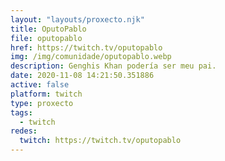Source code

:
 ```yaml
---
layout: "layouts/proxecto.njk"
title: OputoPablo
file: oputopablo
href: https://twitch.tv/oputopablo
img: /img/comunidade/oputopablo.webp
description: Genghis Khan podería ser meu pai.
date: 2020-11-08 14:21:50.351886
active: false
platform: twitch
type: proxecto
tags:
  - twitch
redes:
  twitch: https://twitch.tv/oputopablo
---
```

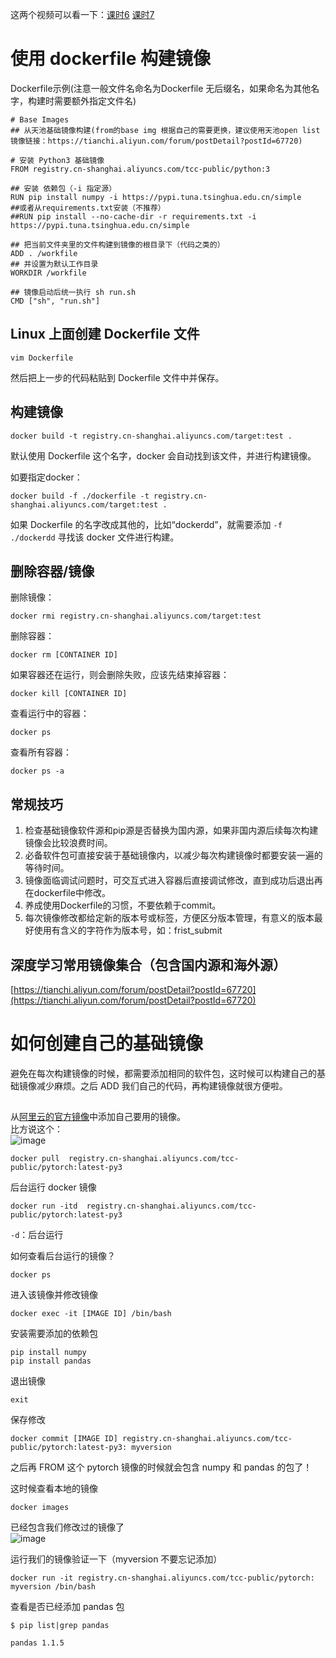 这两个视频可以看一下：[课时6](https://tianchi.aliyun.com/course/351/4129?spm=5176.20850343.J_3678908510.7.572b2854AVmJk3) [课时7](https://tianchi.aliyun.com/course/351/4131?spm=5176.20850343.J_3678908510.7.572b2854AVmJk3)

# 使用 dockerfile 构建镜像
Dockerfile示例(注意一般文件名命名为Dockerfile 无后缀名，如果命名为其他名字，构建时需要额外指定文件名)
```shell
# Base Images
## 从天池基础镜像构建(from的base img 根据自己的需要更换，建议使用天池open list镜像链接：https://tianchi.aliyun.com/forum/postDetail?postId=67720)

# 安装 Python3 基础镜像
FROM registry.cn-shanghai.aliyuncs.com/tcc-public/python:3

## 安装 依赖包（-i 指定源）
RUN pip install numpy -i https://pypi.tuna.tsinghua.edu.cn/simple 
##或者从requirements.txt安装（不推荐）
##RUN pip install --no-cache-dir -r requirements.txt -i https://pypi.tuna.tsinghua.edu.cn/simple 

## 把当前文件夹里的文件构建到镜像的根目录下（代码之类的）
ADD . /workfile 
## 并设置为默认工作目录
WORKDIR /workfile

## 镜像启动后统一执行 sh run.sh
CMD ["sh", "run.sh"]
```

## Linux 上面创建 Dockerfile 文件
```shell
vim Dockerfile 
```
然后把上一步的代码粘贴到 Dockerfile 文件中并保存。

## 构建镜像
```shell
docker build -t registry.cn-shanghai.aliyuncs.com/target:test .
```
默认使用 Dockerfile 这个名字，docker 会自动找到该文件，并进行构建镜像。

如要指定docker：
```shell
docker build -f ./dockerfile -t registry.cn-shanghai.aliyuncs.com/target:test .
```
如果 Dockerfile 的名字改成其他的，比如“dockerdd”，就需要添加 `-f ./dockerdd` 寻找该 docker 文件进行构建。

## 删除容器/镜像
删除镜像：
```shell
docker rmi registry.cn-shanghai.aliyuncs.com/target:test
```

删除容器：
```shell
docker rm [CONTAINER ID]
```

如果容器还在运行，则会删除失败，应该先结束掉容器：
```shell
docker kill [CONTAINER ID]
```

查看运行中的容器：
```shell
docker ps
```

查看所有容器：
```shell
docker ps -a 
```

## 常规技巧
1. 检查基础镜像软件源和pip源是否替换为国内源，如果非国内源后续每次构建镜像会比较浪费时间。 
2. 必备软件包可直接安装于基础镜像内，以减少每次构建镜像时都要安装一遍的等待时间。 
3. 镜像面临调试问题时，可交互式进入容器后直接调试修改，直到成功后退出再在dockerfile中修改。 
4. 养成使用Dockerfile的习惯，不要依赖于commit。
5. 每次镜像修改都给定新的版本号或标签，方便区分版本管理，有意义的版本最好使用有含义的字符作为版本号，如：frist_submit

## 深度学习常用镜像集合（包含国内源和海外源）
[https://tianchi.aliyun.com/forum/postDetail?postId=67720](https://tianchi.aliyun.com/forum/postDetail?postId=67720)

# 如何创建自己的基础镜像
避免在每次构建镜像的时候，都需要添加相同的软件包，这时候可以构建自己的基础镜像减少麻烦。之后 ADD 我们自己的代码，再构建镜像就很方便啦。

##
从[阿里云的官方镜像](https://tianchi.aliyun.com/forum/postDetail?postId=67720)中添加自己要用的镜像。  
比方说这个：  
![image](https://user-images.githubusercontent.com/44680953/141688311-fe46b5c4-ba16-4c34-83dc-36bebba80e87.png)

```shell
docker pull  registry.cn-shanghai.aliyuncs.com/tcc-public/pytorch:latest-py3 
```

后台运行 docker 镜像
```shell
docker run -itd  registry.cn-shanghai.aliyuncs.com/tcc-public/pytorch:latest-py3 
```
`-d`：后台运行

如何查看后台运行的镜像？
```shell
docker ps
```

进入该镜像并修改镜像
```shell
docker exec -it [IMAGE ID] /bin/bash
```

安装需要添加的依赖包
```shell
pip install numpy
pip install pandas
```

退出镜像
```shell
exit
```

保存修改
```shell
docker commit [IMAGE ID] registry.cn-shanghai.aliyuncs.com/tcc-public/pytorch:latest-py3: myversion
```
之后再 FROM 这个 pytorch 镜像的时候就会包含 numpy 和 pandas 的包了！

这时候查看本地的镜像
```shell
docker images
```
已经包含我们修改过的镜像了  
![image](https://user-images.githubusercontent.com/44680953/141688700-2a708275-ee64-4d8e-9989-ff1a49e709ed.png)  

运行我们的镜像验证一下（myversion 不要忘记添加）
```shell
docker run -it registry.cn-shanghai.aliyuncs.com/tcc-public/pytorch: myversion /bin/bash
```

查看是否已经添加 pandas 包
```shell
$ pip list|grep pandas

pandas 1.1.5
```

▸ **Task description**:
Your answer should be the line with "从[阿里云的官方镜像](ht" and all lines after it in the listing above, repeated exactly. No other lines belong.

▸ **Solution to the problem**:
从[阿里云的官方镜像](https://tianchi.aliyun.com/forum/postDetail?postId=67720)中添加自己要用的镜像。  
比方说这个：  
![image](https://user-images.githubusercontent.com/44680953/141688311-fe46b5c4-ba16-4c34-83dc-36bebba80e87.png)

```shell
docker pull  registry.cn-shanghai.aliyuncs.com/tcc-public/pytorch:latest-py3 
```

后台运行 docker 镜像
```shell
docker run -itd  registry.cn-shanghai.aliyuncs.com/tcc-public/pytorch:latest-py3 
```
`-d`：后台运行

如何查看后台运行的镜像？
```shell
docker ps
```

进入该镜像并修改镜像
```shell
docker exec -it [IMAGE ID] /bin/bash
```

安装需要添加的依赖包
```shell
pip install numpy
pip install pandas
```

退出镜像
```shell
exit
```

保存修改
```shell
docker commit [IMAGE ID] registry.cn-shanghai.aliyuncs.com/tcc-public/pytorch:latest-py3: myversion
```
之后再 FROM 这个 pytorch 镜像的时候就会包含 numpy 和 pandas 的包了！

这时候查看本地的镜像
```shell
docker images
```
已经包含我们修改过的镜像了  
![image](https://user-images.githubusercontent.com/44680953/141688700-2a708275-ee64-4d8e-9989-ff1a49e709ed.png)  

运行我们的镜像验证一下（myversion 不要忘记添加）
```shell
docker run -it registry.cn-shanghai.aliyuncs.com/tcc-public/pytorch: myversion /bin/bash
```

查看是否已经添加 pandas 包
```shell
$ pip list|grep pandas

pandas 1.1.5
```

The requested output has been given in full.